== The records ==

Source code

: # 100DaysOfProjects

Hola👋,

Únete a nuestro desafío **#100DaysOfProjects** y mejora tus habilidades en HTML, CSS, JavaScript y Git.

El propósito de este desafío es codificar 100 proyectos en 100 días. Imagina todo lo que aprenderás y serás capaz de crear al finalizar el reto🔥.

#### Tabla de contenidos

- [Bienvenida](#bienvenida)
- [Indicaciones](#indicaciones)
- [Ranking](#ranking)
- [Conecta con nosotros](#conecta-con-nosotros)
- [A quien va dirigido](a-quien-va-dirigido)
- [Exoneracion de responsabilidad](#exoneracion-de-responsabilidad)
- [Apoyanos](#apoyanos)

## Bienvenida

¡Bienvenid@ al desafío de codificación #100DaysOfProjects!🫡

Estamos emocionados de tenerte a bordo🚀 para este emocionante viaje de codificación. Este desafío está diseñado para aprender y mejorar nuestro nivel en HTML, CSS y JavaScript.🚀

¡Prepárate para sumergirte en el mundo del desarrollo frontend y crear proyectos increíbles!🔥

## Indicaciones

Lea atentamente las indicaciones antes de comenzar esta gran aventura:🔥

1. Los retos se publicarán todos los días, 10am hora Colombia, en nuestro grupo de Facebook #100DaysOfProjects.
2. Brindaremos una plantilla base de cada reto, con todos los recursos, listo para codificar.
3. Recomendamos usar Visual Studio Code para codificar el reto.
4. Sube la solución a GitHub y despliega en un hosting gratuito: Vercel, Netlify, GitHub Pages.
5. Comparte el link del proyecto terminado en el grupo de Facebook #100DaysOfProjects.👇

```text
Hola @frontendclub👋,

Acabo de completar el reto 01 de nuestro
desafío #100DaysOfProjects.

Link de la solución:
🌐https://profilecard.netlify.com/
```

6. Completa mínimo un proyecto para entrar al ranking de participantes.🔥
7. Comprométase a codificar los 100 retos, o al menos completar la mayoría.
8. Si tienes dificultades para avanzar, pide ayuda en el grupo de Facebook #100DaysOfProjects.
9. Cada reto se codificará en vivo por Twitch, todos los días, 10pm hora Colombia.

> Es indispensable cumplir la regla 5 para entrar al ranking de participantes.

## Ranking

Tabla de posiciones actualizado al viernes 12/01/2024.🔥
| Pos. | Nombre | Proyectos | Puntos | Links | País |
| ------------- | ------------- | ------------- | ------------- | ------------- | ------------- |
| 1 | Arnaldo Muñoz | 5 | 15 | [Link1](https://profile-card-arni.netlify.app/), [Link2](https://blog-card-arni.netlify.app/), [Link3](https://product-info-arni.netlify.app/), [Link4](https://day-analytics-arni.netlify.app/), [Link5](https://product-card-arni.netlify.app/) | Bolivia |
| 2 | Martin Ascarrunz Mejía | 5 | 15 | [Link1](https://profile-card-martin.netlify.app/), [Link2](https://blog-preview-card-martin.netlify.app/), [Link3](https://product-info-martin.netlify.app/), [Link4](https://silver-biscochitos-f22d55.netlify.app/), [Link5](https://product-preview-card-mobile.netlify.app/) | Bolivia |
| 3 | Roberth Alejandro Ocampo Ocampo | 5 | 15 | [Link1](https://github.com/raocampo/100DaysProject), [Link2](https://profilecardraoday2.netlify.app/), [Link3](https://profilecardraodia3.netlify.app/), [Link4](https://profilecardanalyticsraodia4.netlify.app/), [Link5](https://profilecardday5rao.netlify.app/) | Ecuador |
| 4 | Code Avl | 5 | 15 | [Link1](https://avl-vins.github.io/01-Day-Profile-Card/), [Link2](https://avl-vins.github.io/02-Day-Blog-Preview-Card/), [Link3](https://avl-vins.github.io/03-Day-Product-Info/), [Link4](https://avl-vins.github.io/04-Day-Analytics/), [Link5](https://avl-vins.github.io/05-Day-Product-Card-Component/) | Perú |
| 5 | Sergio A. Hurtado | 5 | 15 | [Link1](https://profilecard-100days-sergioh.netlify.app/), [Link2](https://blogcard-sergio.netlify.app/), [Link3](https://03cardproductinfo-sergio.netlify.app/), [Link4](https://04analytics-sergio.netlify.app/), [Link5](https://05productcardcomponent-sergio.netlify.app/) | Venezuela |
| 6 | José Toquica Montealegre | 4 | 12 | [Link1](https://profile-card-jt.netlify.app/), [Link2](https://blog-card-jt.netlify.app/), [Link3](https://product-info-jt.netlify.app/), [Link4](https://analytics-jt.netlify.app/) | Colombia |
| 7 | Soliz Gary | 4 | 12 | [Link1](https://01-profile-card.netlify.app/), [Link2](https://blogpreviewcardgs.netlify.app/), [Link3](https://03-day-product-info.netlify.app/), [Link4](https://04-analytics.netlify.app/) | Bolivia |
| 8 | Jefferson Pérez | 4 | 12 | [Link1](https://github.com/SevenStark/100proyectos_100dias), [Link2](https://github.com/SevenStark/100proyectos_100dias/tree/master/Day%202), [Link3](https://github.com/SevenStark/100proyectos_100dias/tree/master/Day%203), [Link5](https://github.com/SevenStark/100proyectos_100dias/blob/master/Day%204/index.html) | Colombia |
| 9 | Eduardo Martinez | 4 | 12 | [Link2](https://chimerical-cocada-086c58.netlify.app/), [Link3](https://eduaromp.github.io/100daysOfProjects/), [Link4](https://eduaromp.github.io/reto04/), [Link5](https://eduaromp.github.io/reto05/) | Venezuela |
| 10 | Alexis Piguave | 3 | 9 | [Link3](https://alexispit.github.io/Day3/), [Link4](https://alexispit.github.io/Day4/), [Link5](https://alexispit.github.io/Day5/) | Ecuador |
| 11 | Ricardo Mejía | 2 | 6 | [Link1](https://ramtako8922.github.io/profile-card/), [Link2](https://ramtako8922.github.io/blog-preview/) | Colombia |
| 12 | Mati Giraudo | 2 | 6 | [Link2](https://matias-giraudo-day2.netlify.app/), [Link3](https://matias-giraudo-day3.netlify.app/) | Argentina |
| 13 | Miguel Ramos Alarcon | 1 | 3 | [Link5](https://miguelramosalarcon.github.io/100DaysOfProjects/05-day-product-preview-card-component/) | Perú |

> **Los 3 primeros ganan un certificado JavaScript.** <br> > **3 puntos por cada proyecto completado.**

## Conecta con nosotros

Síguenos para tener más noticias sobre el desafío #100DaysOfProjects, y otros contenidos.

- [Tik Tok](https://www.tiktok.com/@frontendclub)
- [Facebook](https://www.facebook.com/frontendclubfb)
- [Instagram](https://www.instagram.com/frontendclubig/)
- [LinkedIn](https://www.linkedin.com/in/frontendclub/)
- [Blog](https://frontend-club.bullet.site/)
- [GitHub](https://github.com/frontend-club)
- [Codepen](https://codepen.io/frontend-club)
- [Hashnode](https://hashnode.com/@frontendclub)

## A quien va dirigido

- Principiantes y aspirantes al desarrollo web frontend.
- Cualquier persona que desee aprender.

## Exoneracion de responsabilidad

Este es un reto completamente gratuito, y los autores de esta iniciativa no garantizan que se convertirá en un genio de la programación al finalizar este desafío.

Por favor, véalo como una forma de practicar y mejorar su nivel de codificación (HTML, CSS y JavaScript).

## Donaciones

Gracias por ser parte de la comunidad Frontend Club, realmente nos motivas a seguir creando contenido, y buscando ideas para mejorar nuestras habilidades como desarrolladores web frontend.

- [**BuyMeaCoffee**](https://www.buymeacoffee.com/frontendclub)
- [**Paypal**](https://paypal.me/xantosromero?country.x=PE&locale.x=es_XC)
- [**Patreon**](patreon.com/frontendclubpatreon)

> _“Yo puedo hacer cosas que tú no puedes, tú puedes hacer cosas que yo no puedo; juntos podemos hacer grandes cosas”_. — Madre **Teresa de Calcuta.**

===

◆ Directions for this task: Among the lines of the data above, count those containing the word "crear" and report the total alone.

◆ Output for this exercise: 2